_Exercise aim:_
The listing below holds a line with "and search orders" and a later line with "(2) To improve". Write out those two lines and every line between them, exactly, and nothing else.

[Start of section]

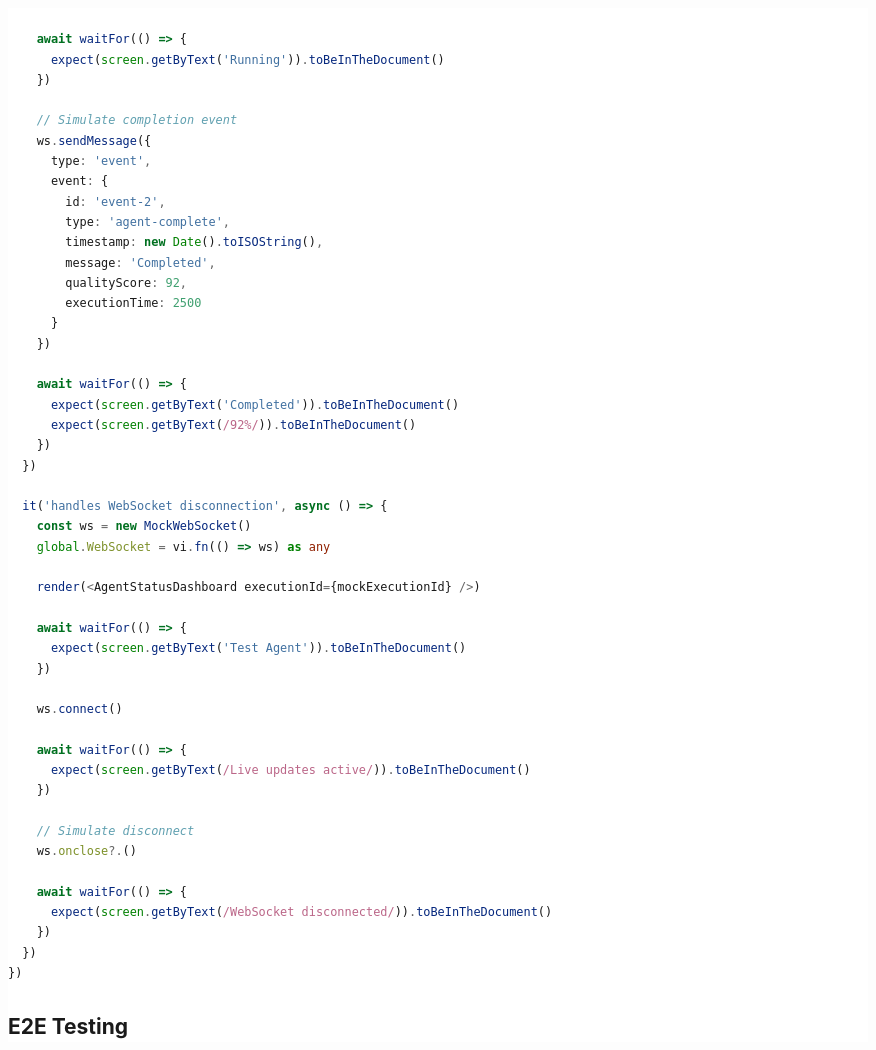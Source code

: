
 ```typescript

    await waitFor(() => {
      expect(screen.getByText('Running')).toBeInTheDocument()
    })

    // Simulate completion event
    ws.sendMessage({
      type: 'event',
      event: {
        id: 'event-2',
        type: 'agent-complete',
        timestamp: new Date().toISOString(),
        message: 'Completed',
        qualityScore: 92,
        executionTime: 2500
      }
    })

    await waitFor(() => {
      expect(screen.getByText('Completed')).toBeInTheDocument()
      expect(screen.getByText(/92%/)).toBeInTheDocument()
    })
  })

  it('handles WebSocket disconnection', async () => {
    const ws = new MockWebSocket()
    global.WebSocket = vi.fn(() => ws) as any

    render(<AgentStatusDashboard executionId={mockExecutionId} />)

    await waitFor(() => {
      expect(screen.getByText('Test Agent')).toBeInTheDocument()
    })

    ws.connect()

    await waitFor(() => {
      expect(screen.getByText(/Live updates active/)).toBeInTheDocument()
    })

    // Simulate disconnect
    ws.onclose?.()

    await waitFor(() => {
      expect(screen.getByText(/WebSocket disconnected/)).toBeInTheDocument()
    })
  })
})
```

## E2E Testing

[End of section]
[Start of section]

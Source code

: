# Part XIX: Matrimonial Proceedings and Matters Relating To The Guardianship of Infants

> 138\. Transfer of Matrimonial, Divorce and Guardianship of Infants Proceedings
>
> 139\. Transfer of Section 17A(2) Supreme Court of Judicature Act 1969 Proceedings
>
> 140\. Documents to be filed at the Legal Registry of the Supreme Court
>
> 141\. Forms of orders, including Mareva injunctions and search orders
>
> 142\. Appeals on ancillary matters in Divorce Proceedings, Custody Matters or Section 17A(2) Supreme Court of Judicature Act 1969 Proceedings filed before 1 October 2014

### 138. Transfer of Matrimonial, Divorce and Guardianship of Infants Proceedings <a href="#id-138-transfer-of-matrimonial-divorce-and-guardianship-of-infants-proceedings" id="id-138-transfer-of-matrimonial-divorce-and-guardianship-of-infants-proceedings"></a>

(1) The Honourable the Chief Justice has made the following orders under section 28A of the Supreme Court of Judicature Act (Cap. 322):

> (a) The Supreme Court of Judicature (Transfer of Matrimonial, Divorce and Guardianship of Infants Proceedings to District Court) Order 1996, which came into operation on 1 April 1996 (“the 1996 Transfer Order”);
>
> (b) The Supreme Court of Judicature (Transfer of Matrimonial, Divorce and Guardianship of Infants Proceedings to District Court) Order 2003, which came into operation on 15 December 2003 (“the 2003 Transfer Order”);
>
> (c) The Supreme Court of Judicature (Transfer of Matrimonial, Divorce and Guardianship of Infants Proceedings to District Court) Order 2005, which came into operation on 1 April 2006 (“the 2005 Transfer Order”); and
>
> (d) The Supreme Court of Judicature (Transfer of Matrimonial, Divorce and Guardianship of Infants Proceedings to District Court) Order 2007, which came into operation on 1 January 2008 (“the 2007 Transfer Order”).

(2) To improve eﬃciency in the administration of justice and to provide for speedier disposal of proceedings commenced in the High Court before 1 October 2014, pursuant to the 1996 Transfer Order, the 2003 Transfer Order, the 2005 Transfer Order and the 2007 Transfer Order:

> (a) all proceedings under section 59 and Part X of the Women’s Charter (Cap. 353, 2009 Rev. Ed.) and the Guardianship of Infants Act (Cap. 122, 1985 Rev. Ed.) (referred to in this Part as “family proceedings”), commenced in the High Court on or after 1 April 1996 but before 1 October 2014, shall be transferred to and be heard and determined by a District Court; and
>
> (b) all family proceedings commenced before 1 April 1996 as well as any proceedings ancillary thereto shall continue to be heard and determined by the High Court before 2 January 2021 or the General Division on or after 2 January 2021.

[End of section]
[Start of section]

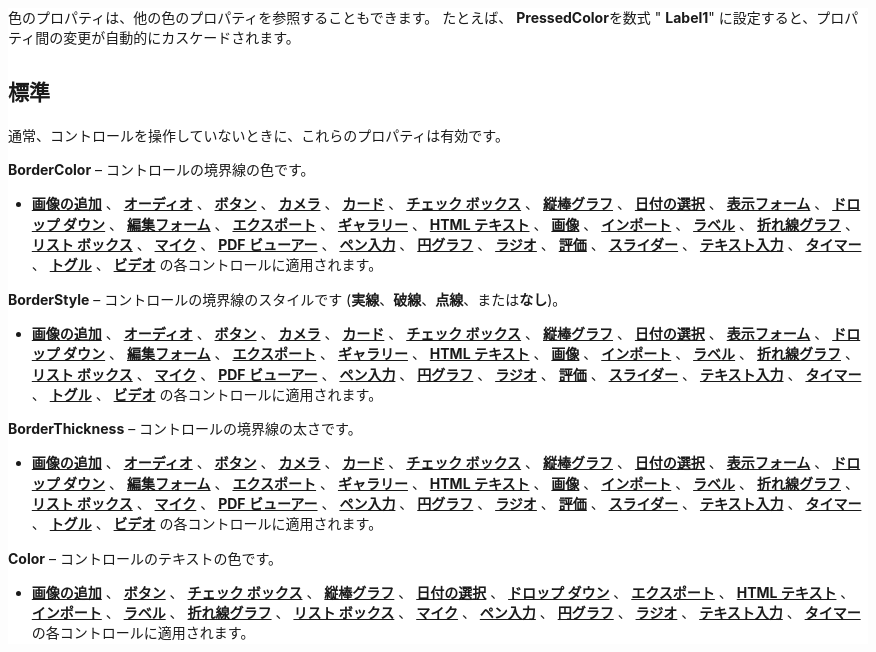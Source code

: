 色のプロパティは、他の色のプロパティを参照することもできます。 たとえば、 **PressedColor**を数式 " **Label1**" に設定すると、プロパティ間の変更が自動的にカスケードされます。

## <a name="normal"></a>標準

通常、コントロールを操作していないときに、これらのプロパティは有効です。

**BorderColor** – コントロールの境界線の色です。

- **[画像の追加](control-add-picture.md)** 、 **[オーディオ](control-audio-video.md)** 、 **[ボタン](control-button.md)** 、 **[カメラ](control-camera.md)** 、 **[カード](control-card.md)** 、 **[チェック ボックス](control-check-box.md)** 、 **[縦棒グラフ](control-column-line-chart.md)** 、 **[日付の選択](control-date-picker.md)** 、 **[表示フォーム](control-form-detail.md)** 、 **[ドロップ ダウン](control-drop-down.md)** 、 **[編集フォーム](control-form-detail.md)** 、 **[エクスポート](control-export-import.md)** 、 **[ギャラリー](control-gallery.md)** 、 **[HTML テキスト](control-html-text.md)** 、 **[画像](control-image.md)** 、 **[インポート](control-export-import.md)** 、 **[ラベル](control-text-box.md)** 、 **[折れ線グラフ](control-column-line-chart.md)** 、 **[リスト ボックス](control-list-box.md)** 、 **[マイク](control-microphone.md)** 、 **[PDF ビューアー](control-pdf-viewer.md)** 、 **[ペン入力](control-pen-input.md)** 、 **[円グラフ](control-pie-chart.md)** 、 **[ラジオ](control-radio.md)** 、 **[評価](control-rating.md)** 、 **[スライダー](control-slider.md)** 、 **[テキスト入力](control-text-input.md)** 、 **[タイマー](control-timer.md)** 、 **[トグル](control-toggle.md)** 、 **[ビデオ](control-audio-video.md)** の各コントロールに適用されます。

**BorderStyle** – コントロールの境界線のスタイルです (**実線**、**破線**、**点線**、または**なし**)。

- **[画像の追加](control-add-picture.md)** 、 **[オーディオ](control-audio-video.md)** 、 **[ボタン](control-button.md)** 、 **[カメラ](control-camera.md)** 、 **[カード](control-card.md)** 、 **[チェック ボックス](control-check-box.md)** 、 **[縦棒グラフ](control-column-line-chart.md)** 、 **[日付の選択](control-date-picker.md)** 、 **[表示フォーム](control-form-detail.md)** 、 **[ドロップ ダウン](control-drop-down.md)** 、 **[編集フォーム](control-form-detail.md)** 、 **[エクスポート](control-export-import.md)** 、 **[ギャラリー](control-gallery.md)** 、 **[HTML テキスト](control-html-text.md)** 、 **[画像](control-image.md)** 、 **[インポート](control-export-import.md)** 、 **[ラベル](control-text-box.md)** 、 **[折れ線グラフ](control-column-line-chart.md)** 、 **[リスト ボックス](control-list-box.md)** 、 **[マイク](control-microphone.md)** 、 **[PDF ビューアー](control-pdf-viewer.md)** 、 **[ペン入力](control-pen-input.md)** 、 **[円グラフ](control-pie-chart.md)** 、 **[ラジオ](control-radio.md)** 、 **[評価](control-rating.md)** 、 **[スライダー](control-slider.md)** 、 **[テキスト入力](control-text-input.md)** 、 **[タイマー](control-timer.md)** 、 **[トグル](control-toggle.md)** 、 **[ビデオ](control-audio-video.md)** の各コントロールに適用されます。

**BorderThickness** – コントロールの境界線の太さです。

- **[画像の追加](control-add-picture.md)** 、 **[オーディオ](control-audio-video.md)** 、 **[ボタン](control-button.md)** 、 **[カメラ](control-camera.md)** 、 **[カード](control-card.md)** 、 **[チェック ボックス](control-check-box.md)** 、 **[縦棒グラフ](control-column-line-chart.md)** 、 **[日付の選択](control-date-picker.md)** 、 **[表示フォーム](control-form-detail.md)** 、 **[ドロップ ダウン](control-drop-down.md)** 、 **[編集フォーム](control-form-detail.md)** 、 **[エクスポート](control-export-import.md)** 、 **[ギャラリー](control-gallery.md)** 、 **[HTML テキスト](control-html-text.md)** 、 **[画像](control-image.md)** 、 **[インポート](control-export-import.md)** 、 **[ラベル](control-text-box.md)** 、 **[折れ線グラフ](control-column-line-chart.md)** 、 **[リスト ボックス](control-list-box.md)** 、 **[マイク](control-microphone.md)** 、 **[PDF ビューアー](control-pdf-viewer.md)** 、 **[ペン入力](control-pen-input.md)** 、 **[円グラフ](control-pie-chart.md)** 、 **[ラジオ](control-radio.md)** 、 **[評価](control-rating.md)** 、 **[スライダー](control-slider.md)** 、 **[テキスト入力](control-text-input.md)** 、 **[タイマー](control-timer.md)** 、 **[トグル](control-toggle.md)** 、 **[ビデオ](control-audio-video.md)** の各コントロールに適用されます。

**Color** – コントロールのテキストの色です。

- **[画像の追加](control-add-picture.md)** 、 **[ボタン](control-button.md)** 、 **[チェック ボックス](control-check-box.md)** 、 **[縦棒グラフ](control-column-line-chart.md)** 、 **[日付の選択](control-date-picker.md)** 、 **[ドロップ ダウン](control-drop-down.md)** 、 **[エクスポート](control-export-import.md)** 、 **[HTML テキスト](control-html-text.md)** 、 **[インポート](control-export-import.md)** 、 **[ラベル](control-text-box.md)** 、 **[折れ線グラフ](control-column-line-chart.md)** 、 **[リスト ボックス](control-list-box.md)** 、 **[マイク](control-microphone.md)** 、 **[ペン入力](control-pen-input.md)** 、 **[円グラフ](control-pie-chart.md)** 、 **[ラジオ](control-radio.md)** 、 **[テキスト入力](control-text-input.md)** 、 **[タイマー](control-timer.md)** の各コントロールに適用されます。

[End of section]

_Reply:_
> 141\. Forms of orders, including Mareva injunctions and search orders
>
> 142\. Appeals on ancillary matters in Divorce Proceedings, Custody Matters or Section 17A(2) Supreme Court of Judicature Act 1969 Proceedings filed before 1 October 2014

### 138. Transfer of Matrimonial, Divorce and Guardianship of Infants Proceedings <a href="#id-138-transfer-of-matrimonial-divorce-and-guardianship-of-infants-proceedings" id="id-138-transfer-of-matrimonial-divorce-and-guardianship-of-infants-proceedings"></a>

(1) The Honourable the Chief Justice has made the following orders under section 28A of the Supreme Court of Judicature Act (Cap. 322):

> (a) The Supreme Court of Judicature (Transfer of Matrimonial, Divorce and Guardianship of Infants Proceedings to District Court) Order 1996, which came into operation on 1 April 1996 (“the 1996 Transfer Order”);
>
> (b) The Supreme Court of Judicature (Transfer of Matrimonial, Divorce and Guardianship of Infants Proceedings to District Court) Order 2003, which came into operation on 15 December 2003 (“the 2003 Transfer Order”);
>
> (c) The Supreme Court of Judicature (Transfer of Matrimonial, Divorce and Guardianship of Infants Proceedings to District Court) Order 2005, which came into operation on 1 April 2006 (“the 2005 Transfer Order”); and
>
> (d) The Supreme Court of Judicature (Transfer of Matrimonial, Divorce and Guardianship of Infants Proceedings to District Court) Order 2007, which came into operation on 1 January 2008 (“the 2007 Transfer Order”).

(2) To improve eﬃciency in the administration of justice and to provide for speedier disposal of proceedings commenced in the High Court before 1 October 2014, pursuant to the 1996 Transfer Order, the 2003 Transfer Order, the 2005 Transfer Order and the 2007 Transfer Order:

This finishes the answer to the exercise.